Cointegrity

Adverse Media Screening

Web3 / compliance

Adverse media screening is a compliance process that automatically checks customers, beneficial owners, and counterparties against extensive databases of negative news, sanctions lists, regulatory warnings, and public records to identify potential reputational or legal risks. The screening typically occurs during customer onboarding and continues periodically throughout the customer lifecycle. Systems scan sources including news articles, court records, law enforcement databases, and international sanctions lists maintained by organizations such as OFAC, the UN, and the EU. When matches are identified, compliance teams review findings to determine if they represent genuine adverse associations or false positives caused by name similarity.
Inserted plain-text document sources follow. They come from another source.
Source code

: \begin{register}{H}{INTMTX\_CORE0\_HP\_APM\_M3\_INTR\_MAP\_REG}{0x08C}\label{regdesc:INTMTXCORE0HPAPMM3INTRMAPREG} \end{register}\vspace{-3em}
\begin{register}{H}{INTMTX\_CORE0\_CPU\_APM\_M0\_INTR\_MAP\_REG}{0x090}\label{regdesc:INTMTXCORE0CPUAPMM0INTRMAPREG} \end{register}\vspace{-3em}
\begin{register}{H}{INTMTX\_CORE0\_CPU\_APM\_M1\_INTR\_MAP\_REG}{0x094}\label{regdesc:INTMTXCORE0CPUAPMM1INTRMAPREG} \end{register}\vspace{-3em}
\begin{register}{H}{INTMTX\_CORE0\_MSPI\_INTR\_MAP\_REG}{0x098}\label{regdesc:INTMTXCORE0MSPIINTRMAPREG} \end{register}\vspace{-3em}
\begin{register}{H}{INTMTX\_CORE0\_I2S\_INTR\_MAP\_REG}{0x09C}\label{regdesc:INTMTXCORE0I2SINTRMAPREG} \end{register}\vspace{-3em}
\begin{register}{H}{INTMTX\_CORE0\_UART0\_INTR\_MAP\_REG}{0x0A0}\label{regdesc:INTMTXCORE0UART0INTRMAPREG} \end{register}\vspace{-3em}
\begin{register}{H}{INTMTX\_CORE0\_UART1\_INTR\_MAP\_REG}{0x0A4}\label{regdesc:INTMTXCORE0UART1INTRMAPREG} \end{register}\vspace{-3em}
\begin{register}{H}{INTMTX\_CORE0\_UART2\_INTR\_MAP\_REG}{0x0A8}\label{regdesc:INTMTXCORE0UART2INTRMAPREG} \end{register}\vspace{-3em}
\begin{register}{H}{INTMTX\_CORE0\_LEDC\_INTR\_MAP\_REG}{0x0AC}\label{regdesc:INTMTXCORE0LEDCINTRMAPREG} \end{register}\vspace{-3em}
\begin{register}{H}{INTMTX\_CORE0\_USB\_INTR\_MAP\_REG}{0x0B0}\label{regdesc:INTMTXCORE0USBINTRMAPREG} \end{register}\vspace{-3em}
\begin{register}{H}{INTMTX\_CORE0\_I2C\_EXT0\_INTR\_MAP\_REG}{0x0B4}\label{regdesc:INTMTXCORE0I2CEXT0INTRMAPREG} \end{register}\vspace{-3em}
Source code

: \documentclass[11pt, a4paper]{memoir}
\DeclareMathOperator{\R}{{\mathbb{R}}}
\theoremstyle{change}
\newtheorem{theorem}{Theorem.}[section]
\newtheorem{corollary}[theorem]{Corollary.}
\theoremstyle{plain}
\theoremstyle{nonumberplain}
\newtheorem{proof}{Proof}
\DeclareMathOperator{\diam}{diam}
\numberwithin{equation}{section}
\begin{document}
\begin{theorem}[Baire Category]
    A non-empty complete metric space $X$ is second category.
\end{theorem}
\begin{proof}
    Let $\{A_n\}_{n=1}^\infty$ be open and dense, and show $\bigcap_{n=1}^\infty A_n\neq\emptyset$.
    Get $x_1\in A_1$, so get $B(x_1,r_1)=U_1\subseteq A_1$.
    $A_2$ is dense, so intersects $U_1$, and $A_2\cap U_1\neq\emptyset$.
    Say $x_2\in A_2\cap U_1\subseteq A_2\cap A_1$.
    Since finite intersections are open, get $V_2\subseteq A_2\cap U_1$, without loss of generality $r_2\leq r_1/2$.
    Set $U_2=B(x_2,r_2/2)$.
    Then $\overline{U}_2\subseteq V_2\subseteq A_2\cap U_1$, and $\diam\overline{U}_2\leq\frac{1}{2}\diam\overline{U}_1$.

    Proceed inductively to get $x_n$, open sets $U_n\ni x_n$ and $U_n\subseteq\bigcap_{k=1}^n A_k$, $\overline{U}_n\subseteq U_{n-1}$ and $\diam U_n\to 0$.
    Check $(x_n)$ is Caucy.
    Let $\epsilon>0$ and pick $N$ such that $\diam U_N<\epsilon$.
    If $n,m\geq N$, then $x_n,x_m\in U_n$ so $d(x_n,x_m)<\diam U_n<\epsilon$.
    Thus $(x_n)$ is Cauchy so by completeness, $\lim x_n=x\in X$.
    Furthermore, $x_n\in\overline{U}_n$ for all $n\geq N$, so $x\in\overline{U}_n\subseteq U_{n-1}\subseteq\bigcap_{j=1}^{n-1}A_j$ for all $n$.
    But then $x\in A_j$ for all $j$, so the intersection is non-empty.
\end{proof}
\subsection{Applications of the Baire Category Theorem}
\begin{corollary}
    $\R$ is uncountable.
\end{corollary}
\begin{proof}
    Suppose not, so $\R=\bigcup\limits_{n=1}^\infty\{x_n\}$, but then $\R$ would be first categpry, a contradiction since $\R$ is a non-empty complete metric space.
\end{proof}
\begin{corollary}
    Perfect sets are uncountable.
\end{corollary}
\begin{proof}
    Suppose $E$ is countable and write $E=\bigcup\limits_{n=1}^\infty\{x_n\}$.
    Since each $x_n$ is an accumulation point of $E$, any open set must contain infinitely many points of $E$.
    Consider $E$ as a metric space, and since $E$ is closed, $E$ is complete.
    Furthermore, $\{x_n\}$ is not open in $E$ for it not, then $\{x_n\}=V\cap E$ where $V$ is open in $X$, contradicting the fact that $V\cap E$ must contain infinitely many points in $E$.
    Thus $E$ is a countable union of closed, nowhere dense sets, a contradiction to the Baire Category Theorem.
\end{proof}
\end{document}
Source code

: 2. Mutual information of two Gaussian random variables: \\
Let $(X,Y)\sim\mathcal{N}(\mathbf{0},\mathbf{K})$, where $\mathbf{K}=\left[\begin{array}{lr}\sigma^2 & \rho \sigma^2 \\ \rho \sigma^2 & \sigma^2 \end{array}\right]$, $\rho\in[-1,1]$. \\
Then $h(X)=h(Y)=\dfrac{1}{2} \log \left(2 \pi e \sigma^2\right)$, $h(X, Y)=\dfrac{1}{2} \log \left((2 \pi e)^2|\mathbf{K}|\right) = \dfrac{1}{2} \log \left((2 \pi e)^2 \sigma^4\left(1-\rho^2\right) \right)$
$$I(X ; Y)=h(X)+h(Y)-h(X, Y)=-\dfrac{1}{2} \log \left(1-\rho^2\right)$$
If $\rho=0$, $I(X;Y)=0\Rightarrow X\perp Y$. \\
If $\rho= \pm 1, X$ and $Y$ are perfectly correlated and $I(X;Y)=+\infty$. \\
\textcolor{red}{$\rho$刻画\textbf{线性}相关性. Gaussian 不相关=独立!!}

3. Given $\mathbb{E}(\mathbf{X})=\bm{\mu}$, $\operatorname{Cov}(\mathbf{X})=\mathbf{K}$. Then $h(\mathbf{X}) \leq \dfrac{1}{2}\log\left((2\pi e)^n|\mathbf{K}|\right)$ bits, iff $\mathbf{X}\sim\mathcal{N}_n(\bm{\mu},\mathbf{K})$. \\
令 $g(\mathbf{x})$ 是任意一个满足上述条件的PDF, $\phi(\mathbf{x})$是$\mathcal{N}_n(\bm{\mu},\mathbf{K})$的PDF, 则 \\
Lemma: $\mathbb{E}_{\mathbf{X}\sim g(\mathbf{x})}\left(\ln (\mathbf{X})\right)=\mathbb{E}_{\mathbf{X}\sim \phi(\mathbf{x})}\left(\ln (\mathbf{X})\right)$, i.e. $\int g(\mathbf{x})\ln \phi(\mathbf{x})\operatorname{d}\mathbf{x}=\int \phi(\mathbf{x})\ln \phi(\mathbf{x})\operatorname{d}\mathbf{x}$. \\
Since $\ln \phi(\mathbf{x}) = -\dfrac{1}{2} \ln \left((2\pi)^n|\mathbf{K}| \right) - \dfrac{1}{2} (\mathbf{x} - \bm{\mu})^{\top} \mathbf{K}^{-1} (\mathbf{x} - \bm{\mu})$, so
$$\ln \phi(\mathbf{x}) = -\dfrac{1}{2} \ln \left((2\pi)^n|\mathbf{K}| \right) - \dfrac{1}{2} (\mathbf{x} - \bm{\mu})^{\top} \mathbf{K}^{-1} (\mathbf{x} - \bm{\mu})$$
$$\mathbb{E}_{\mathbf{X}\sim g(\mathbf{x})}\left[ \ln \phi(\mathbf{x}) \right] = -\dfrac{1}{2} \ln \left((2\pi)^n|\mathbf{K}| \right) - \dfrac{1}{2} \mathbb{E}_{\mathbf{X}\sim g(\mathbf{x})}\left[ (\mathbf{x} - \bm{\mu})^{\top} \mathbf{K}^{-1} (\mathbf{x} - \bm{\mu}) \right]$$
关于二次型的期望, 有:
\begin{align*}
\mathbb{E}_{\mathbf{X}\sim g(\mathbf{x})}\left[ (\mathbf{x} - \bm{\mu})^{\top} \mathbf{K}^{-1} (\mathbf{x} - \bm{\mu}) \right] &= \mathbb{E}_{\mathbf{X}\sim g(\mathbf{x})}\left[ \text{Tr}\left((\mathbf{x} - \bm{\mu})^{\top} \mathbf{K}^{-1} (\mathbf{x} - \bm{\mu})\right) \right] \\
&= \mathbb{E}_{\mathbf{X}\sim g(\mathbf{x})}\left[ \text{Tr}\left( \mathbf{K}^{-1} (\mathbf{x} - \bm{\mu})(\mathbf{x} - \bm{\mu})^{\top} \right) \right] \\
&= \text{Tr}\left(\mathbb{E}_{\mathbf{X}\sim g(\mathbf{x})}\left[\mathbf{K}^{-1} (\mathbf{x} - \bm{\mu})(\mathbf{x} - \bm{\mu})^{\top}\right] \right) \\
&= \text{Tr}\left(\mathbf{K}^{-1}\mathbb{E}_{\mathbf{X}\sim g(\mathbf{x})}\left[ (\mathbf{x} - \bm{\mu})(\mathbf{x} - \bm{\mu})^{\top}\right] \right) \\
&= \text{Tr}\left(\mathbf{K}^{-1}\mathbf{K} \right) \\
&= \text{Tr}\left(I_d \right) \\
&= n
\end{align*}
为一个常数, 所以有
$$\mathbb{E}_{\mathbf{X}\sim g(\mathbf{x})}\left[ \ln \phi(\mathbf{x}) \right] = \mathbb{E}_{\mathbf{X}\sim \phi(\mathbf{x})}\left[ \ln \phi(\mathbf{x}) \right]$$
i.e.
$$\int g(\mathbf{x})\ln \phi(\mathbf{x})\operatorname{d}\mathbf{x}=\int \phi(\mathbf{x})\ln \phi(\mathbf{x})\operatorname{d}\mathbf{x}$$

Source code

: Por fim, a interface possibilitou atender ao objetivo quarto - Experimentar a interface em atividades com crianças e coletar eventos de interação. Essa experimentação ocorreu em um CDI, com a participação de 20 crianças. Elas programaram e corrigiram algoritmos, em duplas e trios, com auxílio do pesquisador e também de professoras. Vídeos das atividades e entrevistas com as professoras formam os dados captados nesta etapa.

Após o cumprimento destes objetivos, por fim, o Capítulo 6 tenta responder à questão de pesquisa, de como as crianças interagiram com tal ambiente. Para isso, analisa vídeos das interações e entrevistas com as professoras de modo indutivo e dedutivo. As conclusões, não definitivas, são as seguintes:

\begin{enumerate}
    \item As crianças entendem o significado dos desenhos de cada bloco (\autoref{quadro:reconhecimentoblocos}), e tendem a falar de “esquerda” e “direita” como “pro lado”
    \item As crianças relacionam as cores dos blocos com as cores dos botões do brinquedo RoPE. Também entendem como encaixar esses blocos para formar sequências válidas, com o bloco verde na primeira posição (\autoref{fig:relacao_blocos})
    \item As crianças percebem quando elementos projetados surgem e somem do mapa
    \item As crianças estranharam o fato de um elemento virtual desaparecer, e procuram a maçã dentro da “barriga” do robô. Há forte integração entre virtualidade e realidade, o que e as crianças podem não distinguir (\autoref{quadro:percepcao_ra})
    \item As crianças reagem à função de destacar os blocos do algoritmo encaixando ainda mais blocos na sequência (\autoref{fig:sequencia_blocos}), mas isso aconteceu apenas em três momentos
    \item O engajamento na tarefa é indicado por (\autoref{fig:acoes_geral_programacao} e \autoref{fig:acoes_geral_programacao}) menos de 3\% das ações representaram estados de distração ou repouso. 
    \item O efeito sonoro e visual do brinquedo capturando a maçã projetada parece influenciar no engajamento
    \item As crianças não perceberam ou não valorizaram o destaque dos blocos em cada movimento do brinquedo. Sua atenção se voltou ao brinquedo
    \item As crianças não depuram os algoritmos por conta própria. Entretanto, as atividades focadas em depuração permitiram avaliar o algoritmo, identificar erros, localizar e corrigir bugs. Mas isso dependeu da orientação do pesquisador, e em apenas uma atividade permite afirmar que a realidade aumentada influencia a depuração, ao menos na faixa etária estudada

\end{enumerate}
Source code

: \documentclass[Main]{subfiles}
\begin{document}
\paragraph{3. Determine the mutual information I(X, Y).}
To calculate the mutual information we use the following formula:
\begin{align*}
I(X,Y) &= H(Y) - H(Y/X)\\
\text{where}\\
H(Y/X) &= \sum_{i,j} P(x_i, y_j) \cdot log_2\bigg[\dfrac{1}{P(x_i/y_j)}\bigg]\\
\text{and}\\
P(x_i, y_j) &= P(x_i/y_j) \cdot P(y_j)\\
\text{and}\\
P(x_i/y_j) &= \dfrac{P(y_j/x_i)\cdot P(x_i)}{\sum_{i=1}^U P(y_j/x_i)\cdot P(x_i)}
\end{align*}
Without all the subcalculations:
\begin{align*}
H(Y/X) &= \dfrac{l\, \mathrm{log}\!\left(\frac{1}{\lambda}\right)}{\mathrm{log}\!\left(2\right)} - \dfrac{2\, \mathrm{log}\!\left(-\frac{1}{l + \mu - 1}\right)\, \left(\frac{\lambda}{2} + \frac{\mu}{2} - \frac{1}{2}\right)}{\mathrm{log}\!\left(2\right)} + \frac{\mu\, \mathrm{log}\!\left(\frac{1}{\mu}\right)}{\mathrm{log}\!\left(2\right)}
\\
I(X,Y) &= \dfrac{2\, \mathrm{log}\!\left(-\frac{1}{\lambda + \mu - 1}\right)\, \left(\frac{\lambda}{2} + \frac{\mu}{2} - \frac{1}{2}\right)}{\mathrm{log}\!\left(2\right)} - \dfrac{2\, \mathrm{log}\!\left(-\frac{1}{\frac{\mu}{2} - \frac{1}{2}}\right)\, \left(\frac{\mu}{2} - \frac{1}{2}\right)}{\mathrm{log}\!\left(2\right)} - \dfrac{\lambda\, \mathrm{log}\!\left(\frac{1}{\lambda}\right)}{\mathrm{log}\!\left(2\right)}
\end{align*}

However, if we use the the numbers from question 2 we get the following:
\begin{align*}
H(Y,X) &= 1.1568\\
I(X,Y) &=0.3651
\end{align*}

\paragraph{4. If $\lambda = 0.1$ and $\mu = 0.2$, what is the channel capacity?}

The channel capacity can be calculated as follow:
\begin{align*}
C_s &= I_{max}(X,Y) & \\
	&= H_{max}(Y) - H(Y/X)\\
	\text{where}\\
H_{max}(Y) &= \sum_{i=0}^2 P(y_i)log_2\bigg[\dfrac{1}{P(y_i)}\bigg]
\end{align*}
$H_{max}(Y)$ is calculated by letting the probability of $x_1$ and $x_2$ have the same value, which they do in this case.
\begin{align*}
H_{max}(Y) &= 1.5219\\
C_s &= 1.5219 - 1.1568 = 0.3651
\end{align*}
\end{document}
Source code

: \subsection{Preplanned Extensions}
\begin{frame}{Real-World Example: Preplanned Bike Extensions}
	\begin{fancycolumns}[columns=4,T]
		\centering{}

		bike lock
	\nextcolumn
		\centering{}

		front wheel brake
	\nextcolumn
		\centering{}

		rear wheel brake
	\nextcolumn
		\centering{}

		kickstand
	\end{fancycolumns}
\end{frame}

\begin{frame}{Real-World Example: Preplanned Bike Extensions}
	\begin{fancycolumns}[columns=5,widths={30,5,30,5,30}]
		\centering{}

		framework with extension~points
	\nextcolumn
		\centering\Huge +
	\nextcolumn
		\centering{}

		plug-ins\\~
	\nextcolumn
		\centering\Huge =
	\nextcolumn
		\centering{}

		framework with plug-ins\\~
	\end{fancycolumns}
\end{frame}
This preventative control helps institutions avoid servicing individuals or entities with terrorism links, fraud histories, or severe sanctions exposure, thereby protecting the business from regulatory penalties and reputational damage. Example: A crypto compliance platform like Comply uses adverse media screening to flag a new customer whose name matches an individual on the OFAC Specially Designated Nationals List, triggering a manual investigation before account approval proceeds or, in confirmed cases, rejecting the customer entirely. Why it matters for compliance: Adverse media screening demonstrates proactive know-your-customer (KYC) due diligence required under AMLD6 and U.S. sanctions regulations, substantially reducing the risk of unwittingly facilitating transactions for sanctioned parties, terrorists, or fraud perpetrators, which can result in massive fines and criminal liability.